Liveblogging the post-Ethics committee ad hoc screaming scrum of one Sam Goldstein

Yeah, so normally, this would be the time in which the ITQ liveblogger takes a few well-deserved minutes to rest her fingers and partake of sandwich-like substenance, but thanks to Sam Goldstein, that’s going to have to wait, because nothing – nothing – could compete with what happened after the gavel dropped on the morning session.

Yeah, so normally, this would be the time in which the ITQ liveblogger takes a few well-deserved minutes to rest her fingers and partake of sandwich-like substenance, but thanks to Sam Goldstein, that’s going to have to wait, because nothing – nothing – could compete with what happened after the gavel dropped on the morning session.

A brief recap, for those who missed the morning festivities: Goldstein, formerly the Conservative candidate in York South Weston Trinity Spadina, who was one of the no-show witnesses from Tuesday’s session, turned up this morning in true Doug Finleyian fashion, demanding to be heard, despite the fact that he wasn’t on the schedule. Literally demanding – as in, yelling from his seat in the audience, after unsuccessfully attempting to buttonhole the chair during the opening moments of the meeting. Instead, the committee voted to hear him after the committee had finished with the witnesses who were on the schedule – the Public Prosecution Service of Canada, and the Chief Electoral Officer. It quickly became apparent, however, was not what he – or the government – had in mind. They had visions of him being hauled out by security – again, in instant classic Finley style – to a waiting scrum, which would have nicely stomped on any coverage of the hearing itself, and would – in the minds of whoever came up with this stunt, that is – underscore the Conservative claim that the committee is a farce, a debacle and a partisan witchhunt, all wrapped up in jackboots with a kangaroo fur hat.

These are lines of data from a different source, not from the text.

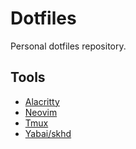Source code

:Dotfiles
========

Personal dotfiles repository.

Tools
-----

- [Alacritty](https://alacritty.org/)
- [Neovim](https://neovim.io/)
- [Tmux](https://github.com/tmux/tmux)
- [Yabai/skhd](https://github.com/koekeishiya/yabai)
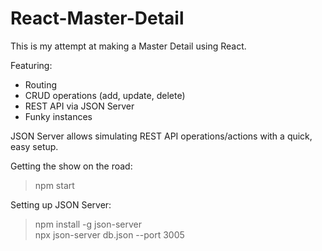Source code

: # React-Master-Detail
This is my attempt at making a Master Detail using React.

Featuring:
- Routing
- CRUD operations (add, update, delete)
- REST API via JSON Server
- Funky instances

JSON Server allows simulating REST API operations/actions with a quick, easy setup.

Getting the show on the road:

> npm start

Setting up JSON Server:
> npm install -g json-server </br>
> npx json-server db.json --port 3005
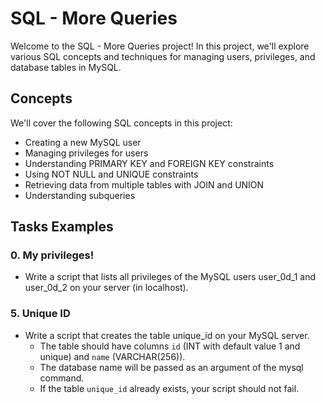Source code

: # SQL - More Queries

Welcome to the SQL - More Queries project! In this project, we'll explore various SQL concepts and techniques for managing users, privileges, and database tables in MySQL.

## Concepts

We'll cover the following SQL concepts in this project:
- Creating a new MySQL user
- Managing privileges for users
- Understanding PRIMARY KEY and FOREIGN KEY constraints
- Using NOT NULL and UNIQUE constraints
- Retrieving data from multiple tables with JOIN and UNION
- Understanding subqueries

## Tasks Examples

### 0. My privileges!
- Write a script that lists all privileges of the MySQL users user_0d_1 and user_0d_2 on your server (in localhost).

### 5. Unique ID
- Write a script that creates the table unique_id on your MySQL server.
  - The table should have columns `id` (INT with default value 1 and unique) and `name` (VARCHAR(256)).
  - The database name will be passed as an argument of the mysql command.
  - If the table `unique_id` already exists, your script should not fail.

Throughout the morning session, which dragged on for nearly four hours, Goldstein sat petulantly, accompanied by an elderly woman who may, or may not have been his mother, occasionally hurling insults at the committee from his seat in the audience, but generally being – well, comparatively well-behaved. Compared, that is, to what he did afterwards.

When the committee began debating whether to bring Mayrand back after the lunch break, however, it apparently pushed him over the brink: He began screaming at the chair, accusing him of making allowances for other witnesses – witnesses who were there, it’s worth noting, on the day that they had been invited to appear. Surrounded by cameras, he went off on a tirade about the committee – or “circus maximus”. In response to questions from stunned reporters, he informed the room that he wouldn’t be back this afternoon – he has a plane to catch, apparently – and demanded that the committee pay his travel expenses before striding purposefully, still yelling, out the back door.

He then conducted a running scrum from the hallway, out the front door, and down the front drive, yelling the whole way, with a retinue of reporters in tow. Faced with similarly spirited questioning from reporters, he attempted to storm off, perhaps unaware that journalists – as individuals, or in the collective known as the scrum, do have the power of movement. At one point, he seemed to have escaped, but then realized that he had forgotten his companion along the side of the road, so was forced to go back and rescue her, as Conservative staffers looked on in horror.

Will he back this afternoon? Nobody knows – although his post-meeting performance has ensured that if he does show up to “tell his story”, as he insisted so vehemently he wants to do, it will be to a standing-room only audience.

When the footage goes up – and it will, oh, it will – I’ll link to it, but for now, this somewhat shell-shocked eyewitness account will have to do.

UPDATE: In case anyone was looking to lawyer up, Sam Goldstein is available to “help remove the stress” of an ongoing police investigation or criminal charges. He really is a calming influence, though – in the sense that everything around him seems calmer by comparison.